I don't know if it stretches that far - but Openfiler does some pretty fantastic NAS/SAN stuff.

OpenFiler is *really* excellent.

Pontifex
June 4th, 2007, 06:20 AM
GFS is open source and free to use. But it really would be cleaner (read: easier) if all the disks were in the one box


True enough. But with something like this it would seem that some sort of minimal support would be required; Since I don't have immense amounts of free time to dick around with it, until it worked. Also since the support is for pay, as with other things there is nearly no (reliable) free support, while with another free support / free software model I'd be getting deployment guides for nothing.

Disks in the same box is the key to the whole problem. Getting everything to work together in one box is proving to be expensive and time consuming. Which makes sense, since shoving more disks into a box than it was supposed to support, plagues more than just me.

This article on wikipedia (http://en.wikipedia.org/wiki/Scalability#Scale_vertically) supports this and I intuitively understand why.
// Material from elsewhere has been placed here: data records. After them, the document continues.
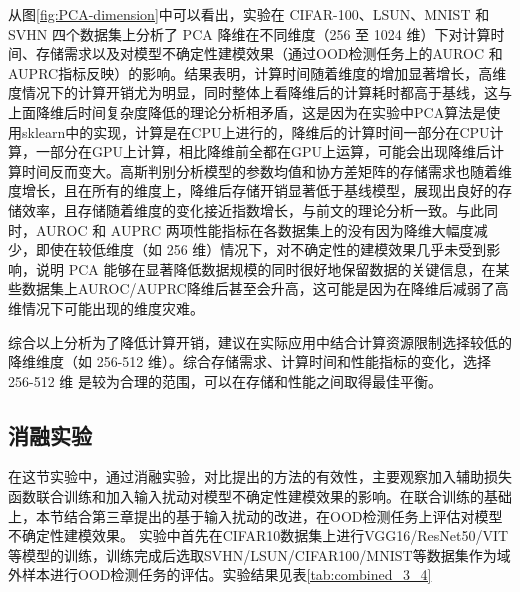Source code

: 从图\ref{fig:PCA-dimension}中可以看出，实验在 CIFAR-100、LSUN、MNIST 和 SVHN 四个数据集上分析了 PCA 降维在不同维度（256 至 1024 维）下对计算时间、存储需求以及对模型不确定性建模效果（通过OOD检测任务上的AUROC 和 AUPRC指标反映）的影响。结果表明，计算时间随着维度的增加显著增长，高维度情况下的计算开销尤为明显，同时整体上看降维后的计算耗时都高于基线，这与上面降维后时间复杂度降低的理论分析相矛盾，这是因为在实验中PCA算法是使用sklearn中的实现，计算是在CPU上进行的，降维后的计算时间一部分在CPU计算，一部分在GPU上计算，相比降维前全都在GPU上运算，可能会出现降维后计算时间反而变大。高斯判别分析模型的参数均值和协方差矩阵的存储需求也随着维度增长，且在所有的维度上，降维后存储开销显著低于基线模型，展现出良好的存储效率，且存储随着维度的变化接近指数增长，与前文的理论分析一致。与此同时，AUROC 和 AUPRC 两项性能指标在各数据集上的没有因为降维大幅度减少，即使在较低维度（如 256 维）情况下，对不确定性的建模效果几乎未受到影响，说明 PCA 能够在显著降低数据规模的同时很好地保留数据的关键信息，在某些数据集上AUROC/AUPRC降维后甚至会升高，这可能是因为在降维后减弱了高维情况下可能出现的维度灾难。

综合以上分析为了降低计算开销，建议在实际应用中结合计算资源限制选择较低的降维维度（如 256-512 维）。综合存储需求、计算时间和性能指标的变化，选择 256-512 维 是较为合理的范围，可以在存储和性能之间取得最佳平衡。

\subsection{消融实验}
在这节实验中，通过消融实验，对比提出的方法的有效性，主要观察加入辅助损失函数联合训练和加入输入扰动对模型不确定性建模效果的影响。在联合训练的基础上，本节结合第三章提出的基于输入扰动的改进，在OOD检测任务上评估对模型不确定性建模效果。
实验中首先在CIFAR10数据集上进行VGG16/ResNet50/VIT等模型的训练，训练完成后选取SVHN/LSUN/CIFAR100/MNIST等数据集作为域外样本进行OOD检测任务的评估。实验结果见表\ref{tab:combined_3_4}



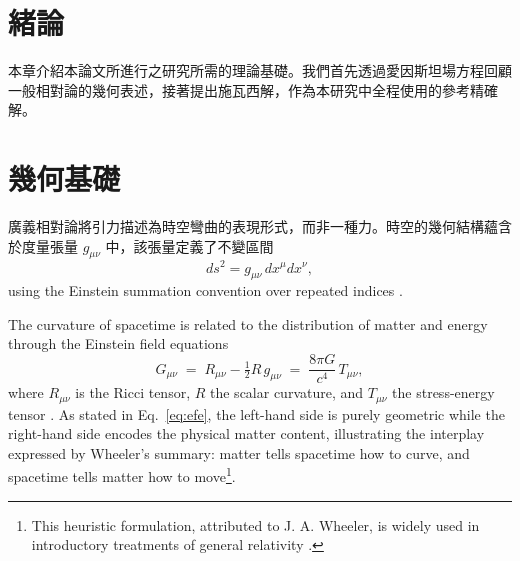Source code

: \label{ch:chap1}

\section{緒論}
本章介紹本論文所進行之研究所需的理論基礎。我們首先透過愛因斯坦場方程回顧一般相對論的幾何表述，接著提出施瓦西解，作為本研究中全程使用的參考精確解\cite{einstein1916,wald1984}。

\section{幾何基礎}

廣義相對論將引力描述為時空彎曲的表現形式，而非一種力。時空的幾何結構蘊含於度量張量 $g_{\mu\nu}$ 中，該張量定義了不變區間
\begin{equation}
	ds^2 = g_{\mu\nu}\,dx^{\mu}dx^{\nu},
	\label{eq:metric}
\end{equation}
using the Einstein summation convention over repeated indices \cite{misner1973}.

The curvature of spacetime is related to the distribution of matter and energy through the Einstein field equations
\begin{equation}
	G_{\mu\nu} \;=\; R_{\mu\nu} - \tfrac{1}{2}R\,g_{\mu\nu} \;=\; \frac{8\pi G}{c^4}\,T_{\mu\nu},
	\label{eq:efe}
\end{equation}
where $R_{\mu\nu}$ is the Ricci tensor, $R$ the scalar curvature, and $T_{\mu\nu}$ the stress-energy tensor \cite{wald1984}. As stated in Eq.~\eqref{eq:efe}, the left-hand side is purely geometric while the right-hand side encodes the physical matter content, illustrating the interplay expressed by Wheeler's summary: matter tells spacetime how to curve, and spacetime tells matter how to move\footnote{This heuristic formulation, attributed to J. A. Wheeler, is widely used in introductory treatments of general relativity \cite{misner1973}.}.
Since nearly always making something more complex (e.g. adding more storage) requires more investment in some critical resource (e.g. time and ease of diagnosis). The trade off with networking nodes together (as described above, horizontal scaling) would be in access time and reliability. More links and interconnections with the storage medium, the more could go wrong and the more time it takes to access data. But for this sort of "data warehousing" I'm talking about, those drawbacks are less than fatal. In fact the software used to tie all my little nodes together would be much simpler than for the same vertical solution; Or around there, I'm not sure where the optimal point is to switch between vertical and horizontal strategies. But for my setup and resources, it's well past the time.

Pontifex
June 4th, 2007, 09:10 PM
No SIL. It's a cheap but very popular SATA chipset which is pretty well supported by linux.
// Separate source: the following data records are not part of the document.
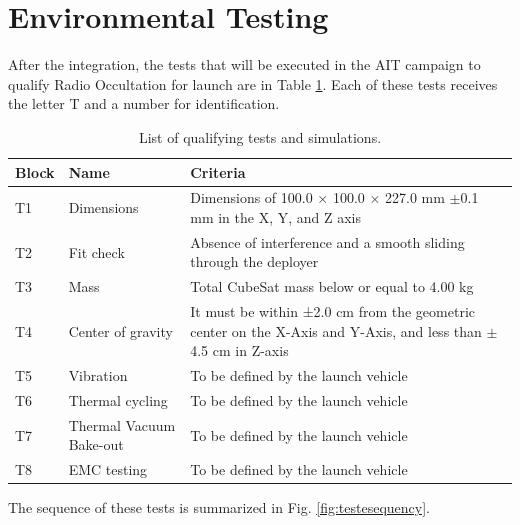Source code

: \section{Environmental Testing}

After the integration, the tests that will be executed in the AIT campaign to qualify Radio Occultation for launch are in Table \ref{table_test}. Each of these tests receives the letter T and a number for identification. %

\begin{table}[!htb]
    \centering
    \begin{tabular}{lll}
        \toprule[1.5pt]
    	\textbf{Block} & \textbf{Name} & \textbf{Criteria} \\
    	\midrule
    	T1    & Dimensions                  & \parbox[t]{8cm}{Dimensions of 100.0 $\times$ 100.0 $\times$ 227.0 mm $\pm$0.1 mm in the X, Y, and Z axis} \\
        T2    & Fit check                   & \parbox[t]{8cm}{Absence of interference and a smooth sliding through the deployer} \\
    	T3    & Mass                        & Total CubeSat mass below or equal to 4.00 kg \\
    	T4    & Center of gravity           & \parbox[t]{8cm}{It must be within ±2.0 cm from the geometric center on the X-Axis and Y-Axis, and less than $\pm$4.5 cm in Z-axis} \\
        T5    & Vibration                   & To be defined by the launch vehicle \\
        T6    & Thermal cycling             & To be defined by the launch vehicle \\
        T7    & Thermal Vacuum Bake-out     & To be defined by the launch vehicle \\
        T8    & EMC testing                 & To be defined by the launch vehicle \\
        \bottomrule[1.5pt]
	\end{tabular}
    \caption{\label{table_test}List of qualifying tests and simulations.}
\end{table}

The sequence of these tests is summarized in Fig. \ref{fig:testesequency}.

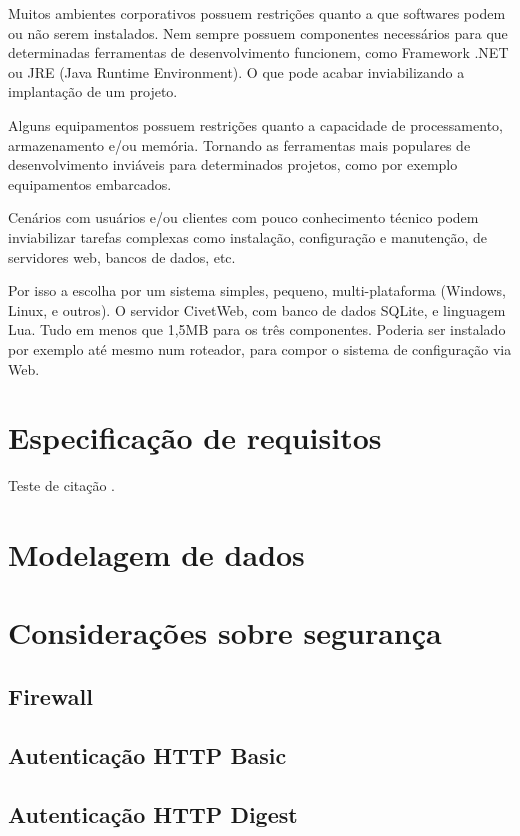 Muitos ambientes corporativos possuem restrições quanto a que softwares podem ou não serem instalados. Nem sempre possuem componentes necessários para que determinadas ferramentas de desenvolvimento funcionem, como Framework .NET ou JRE (Java Runtime Environment). O que pode acabar inviabilizando a implantação de um projeto.

Alguns equipamentos possuem restrições quanto a capacidade de processamento, armazenamento e/ou memória. Tornando as ferramentas mais populares de desenvolvimento inviáveis para determinados projetos, como por exemplo equipamentos embarcados.

Cenários com usuários e/ou clientes com pouco conhecimento técnico podem inviabilizar tarefas complexas como instalação, configuração e manutenção, de servidores web, bancos de dados, etc.

Por isso a escolha por um sistema simples, pequeno, multi-plataforma (Windows, Linux, e outros). O servidor CivetWeb, com banco de dados SQLite, e linguagem Lua. Tudo em menos que 1,5MB para os três componentes. Poderia ser instalado por exemplo até mesmo num roteador, para compor o sistema de configuração via Web.

\chapter{Especificação de requisitos}

Teste de citação \cite{cnet-google-crowdsourcing}.

\chapter{Modelagem de dados}

\chapter{Considerações sobre segurança}

\section{Firewall}

\section{Autenticação HTTP Basic}

\section{Autenticação HTTP Digest}

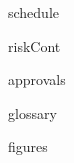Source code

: \label{sec_schedule}

\downsection
  {schedule}
\upsection

\label{sec_riskCont}

\downsection
  {riskCont}
\upsection

\label{sec_approvals}

\downsection
  {approvals}
\upsection


\label{sec_glossary}

\downsection
  {glossary}
\upsection

\label{sec_glossary}

\downsection
  {figures}
\upsection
Never post at 3 am. I know that rule but ignored it in this case. So I missed this thing you said. I could use the SIL controllers, but unfortunatly none of the drives I'm using are SATA; On a side note not all of them are ATA 133!

Thanks though. I'll keep that in mind.

craigp84
June 5th, 2007, 08:48 AM
Just came across this: http://wiki.digitalbazaar.com/en/Starfish_Distributed_Filesystem

-c

Pontifex
June 5th, 2007, 08:53 PM
I checked them out. They look like a superior solution, but are they actually still existant? All I see from links from their wiki are 503's.